_YOUR ASSIGNMENT_
Each line of the records that includes "participation" should be found and copied.

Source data
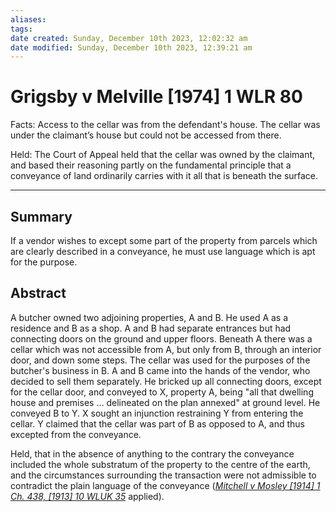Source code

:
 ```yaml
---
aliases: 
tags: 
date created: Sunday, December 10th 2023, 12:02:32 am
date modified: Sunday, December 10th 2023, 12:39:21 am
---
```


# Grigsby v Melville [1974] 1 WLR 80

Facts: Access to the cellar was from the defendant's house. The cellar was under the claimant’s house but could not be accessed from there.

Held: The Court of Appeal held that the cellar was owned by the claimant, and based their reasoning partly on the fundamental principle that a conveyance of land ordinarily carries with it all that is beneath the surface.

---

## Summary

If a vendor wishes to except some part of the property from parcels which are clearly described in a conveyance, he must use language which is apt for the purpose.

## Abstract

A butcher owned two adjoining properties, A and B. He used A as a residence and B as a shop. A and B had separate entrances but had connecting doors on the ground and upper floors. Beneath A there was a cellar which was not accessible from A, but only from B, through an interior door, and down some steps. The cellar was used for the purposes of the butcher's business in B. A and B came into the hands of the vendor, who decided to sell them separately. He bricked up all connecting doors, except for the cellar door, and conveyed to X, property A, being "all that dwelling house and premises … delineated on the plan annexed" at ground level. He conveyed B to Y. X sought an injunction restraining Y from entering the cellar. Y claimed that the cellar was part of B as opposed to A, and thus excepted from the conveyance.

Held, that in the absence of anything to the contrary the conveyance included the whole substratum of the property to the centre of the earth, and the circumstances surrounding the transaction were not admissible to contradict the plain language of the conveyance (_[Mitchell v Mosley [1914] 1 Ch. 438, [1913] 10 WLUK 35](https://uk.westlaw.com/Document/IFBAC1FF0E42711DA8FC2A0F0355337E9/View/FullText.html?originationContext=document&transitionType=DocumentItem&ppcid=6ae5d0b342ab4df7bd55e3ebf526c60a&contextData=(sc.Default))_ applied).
--
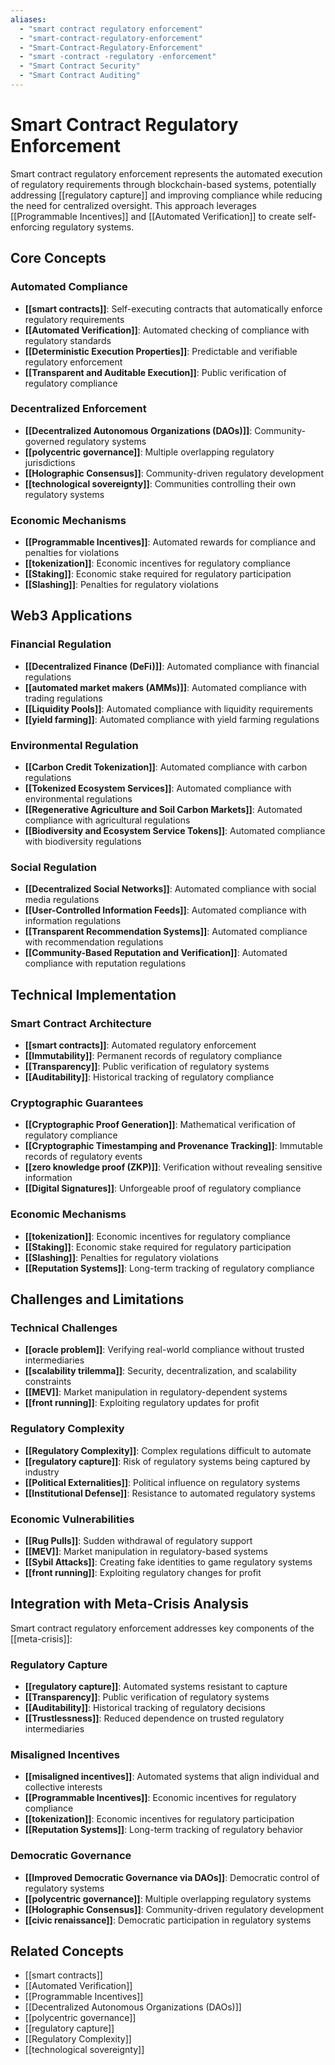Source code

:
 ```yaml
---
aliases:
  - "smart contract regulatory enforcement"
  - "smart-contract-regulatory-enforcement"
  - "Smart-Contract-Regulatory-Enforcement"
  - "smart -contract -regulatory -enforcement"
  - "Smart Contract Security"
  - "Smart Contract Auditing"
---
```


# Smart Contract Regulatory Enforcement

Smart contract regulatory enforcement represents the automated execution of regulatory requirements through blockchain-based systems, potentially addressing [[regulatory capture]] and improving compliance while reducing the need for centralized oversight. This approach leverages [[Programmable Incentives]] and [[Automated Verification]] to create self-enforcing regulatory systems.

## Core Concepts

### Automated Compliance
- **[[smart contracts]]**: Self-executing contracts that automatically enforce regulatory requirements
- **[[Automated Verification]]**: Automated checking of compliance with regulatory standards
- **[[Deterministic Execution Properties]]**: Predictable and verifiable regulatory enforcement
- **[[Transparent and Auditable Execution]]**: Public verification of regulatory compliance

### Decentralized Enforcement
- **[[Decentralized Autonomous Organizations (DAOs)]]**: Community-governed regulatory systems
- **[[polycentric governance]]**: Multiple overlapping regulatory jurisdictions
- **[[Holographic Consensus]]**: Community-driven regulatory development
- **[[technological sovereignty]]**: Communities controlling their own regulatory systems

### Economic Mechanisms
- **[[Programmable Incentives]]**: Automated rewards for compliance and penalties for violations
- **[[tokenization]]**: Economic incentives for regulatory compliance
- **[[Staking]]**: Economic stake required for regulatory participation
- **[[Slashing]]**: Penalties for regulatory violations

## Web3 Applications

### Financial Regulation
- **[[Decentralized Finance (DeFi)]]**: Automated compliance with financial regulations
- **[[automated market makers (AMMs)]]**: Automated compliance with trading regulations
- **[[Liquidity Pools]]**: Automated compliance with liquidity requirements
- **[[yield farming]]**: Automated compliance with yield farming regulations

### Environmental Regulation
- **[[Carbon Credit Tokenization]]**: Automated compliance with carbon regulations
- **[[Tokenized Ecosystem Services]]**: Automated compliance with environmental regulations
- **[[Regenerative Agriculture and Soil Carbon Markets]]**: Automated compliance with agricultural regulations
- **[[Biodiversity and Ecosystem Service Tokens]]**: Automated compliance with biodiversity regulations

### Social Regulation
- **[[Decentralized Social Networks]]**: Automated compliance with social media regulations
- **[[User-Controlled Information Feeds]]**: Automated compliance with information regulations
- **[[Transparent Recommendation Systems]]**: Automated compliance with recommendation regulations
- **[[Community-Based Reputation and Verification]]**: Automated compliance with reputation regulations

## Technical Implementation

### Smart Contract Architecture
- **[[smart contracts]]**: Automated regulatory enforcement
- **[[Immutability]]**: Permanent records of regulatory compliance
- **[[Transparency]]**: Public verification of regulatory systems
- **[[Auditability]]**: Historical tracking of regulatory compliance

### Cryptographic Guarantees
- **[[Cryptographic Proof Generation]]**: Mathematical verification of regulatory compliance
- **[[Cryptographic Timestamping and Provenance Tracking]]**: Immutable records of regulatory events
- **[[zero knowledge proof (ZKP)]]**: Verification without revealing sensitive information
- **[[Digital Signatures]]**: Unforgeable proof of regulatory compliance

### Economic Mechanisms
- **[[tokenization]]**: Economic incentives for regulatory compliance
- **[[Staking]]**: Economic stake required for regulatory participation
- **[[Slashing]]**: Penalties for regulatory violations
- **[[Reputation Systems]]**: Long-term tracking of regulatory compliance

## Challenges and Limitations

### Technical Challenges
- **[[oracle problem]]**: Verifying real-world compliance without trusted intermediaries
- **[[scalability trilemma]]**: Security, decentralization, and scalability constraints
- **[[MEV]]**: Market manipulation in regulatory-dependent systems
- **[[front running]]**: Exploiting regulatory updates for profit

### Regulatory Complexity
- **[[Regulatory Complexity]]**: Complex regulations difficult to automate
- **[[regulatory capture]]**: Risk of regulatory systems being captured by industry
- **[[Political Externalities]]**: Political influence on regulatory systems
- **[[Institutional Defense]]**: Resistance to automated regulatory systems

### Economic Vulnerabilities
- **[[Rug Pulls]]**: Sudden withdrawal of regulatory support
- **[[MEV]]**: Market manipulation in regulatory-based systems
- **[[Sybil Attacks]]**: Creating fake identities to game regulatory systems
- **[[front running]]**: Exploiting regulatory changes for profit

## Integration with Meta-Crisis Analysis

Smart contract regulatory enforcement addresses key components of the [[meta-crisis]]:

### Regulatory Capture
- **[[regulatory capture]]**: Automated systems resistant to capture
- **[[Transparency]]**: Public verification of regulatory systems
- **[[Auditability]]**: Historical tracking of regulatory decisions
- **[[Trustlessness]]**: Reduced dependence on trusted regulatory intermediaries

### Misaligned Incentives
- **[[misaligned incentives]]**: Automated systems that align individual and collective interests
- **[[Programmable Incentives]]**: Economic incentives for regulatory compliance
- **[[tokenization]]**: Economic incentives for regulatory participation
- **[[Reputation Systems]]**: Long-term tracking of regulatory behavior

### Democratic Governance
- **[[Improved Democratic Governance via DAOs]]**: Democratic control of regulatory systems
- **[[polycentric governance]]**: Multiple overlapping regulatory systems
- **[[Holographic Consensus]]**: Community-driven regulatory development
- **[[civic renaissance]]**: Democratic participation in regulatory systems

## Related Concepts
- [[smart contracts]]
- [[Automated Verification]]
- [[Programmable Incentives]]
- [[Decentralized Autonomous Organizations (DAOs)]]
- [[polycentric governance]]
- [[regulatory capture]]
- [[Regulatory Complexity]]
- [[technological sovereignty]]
* * *
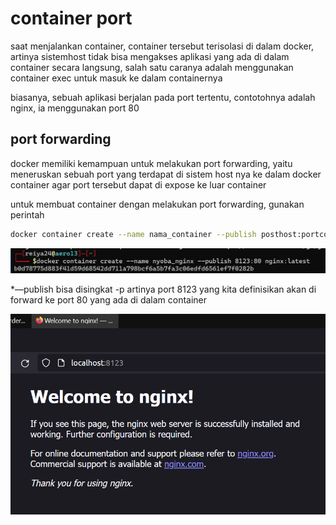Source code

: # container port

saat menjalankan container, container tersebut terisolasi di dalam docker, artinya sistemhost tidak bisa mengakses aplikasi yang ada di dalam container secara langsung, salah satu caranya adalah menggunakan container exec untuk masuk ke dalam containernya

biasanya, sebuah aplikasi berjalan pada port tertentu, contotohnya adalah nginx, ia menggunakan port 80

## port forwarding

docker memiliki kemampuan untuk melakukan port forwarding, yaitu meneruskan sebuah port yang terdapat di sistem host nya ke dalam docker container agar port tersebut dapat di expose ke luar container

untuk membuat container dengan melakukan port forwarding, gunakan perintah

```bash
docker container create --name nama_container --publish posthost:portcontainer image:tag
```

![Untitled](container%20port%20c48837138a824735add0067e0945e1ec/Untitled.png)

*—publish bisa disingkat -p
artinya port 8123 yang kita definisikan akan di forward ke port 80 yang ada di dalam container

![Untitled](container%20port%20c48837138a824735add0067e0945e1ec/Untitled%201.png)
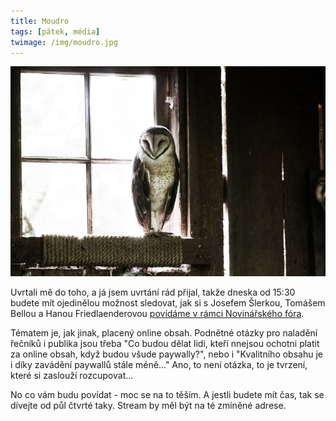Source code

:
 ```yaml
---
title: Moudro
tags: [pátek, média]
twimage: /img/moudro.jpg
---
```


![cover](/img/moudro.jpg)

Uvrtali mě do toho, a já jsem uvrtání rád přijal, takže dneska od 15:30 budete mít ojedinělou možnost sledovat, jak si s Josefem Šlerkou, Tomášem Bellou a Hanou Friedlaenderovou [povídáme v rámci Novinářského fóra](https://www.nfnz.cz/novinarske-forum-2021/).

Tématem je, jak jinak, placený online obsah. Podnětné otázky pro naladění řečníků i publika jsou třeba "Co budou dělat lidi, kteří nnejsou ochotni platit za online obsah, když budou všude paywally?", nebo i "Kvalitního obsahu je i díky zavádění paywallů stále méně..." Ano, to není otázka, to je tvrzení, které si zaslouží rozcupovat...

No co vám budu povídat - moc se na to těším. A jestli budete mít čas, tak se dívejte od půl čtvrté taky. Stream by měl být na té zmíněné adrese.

_SOLUTION TO THIS PROBLEM_
- **[[Staking]]**: Economic stake required for regulatory participation
- **[[Staking]]**: Economic stake required for regulatory participation
- **[[tokenization]]**: Economic incentives for regulatory participation
- **[[civic renaissance]]**: Democratic participation in regulatory systems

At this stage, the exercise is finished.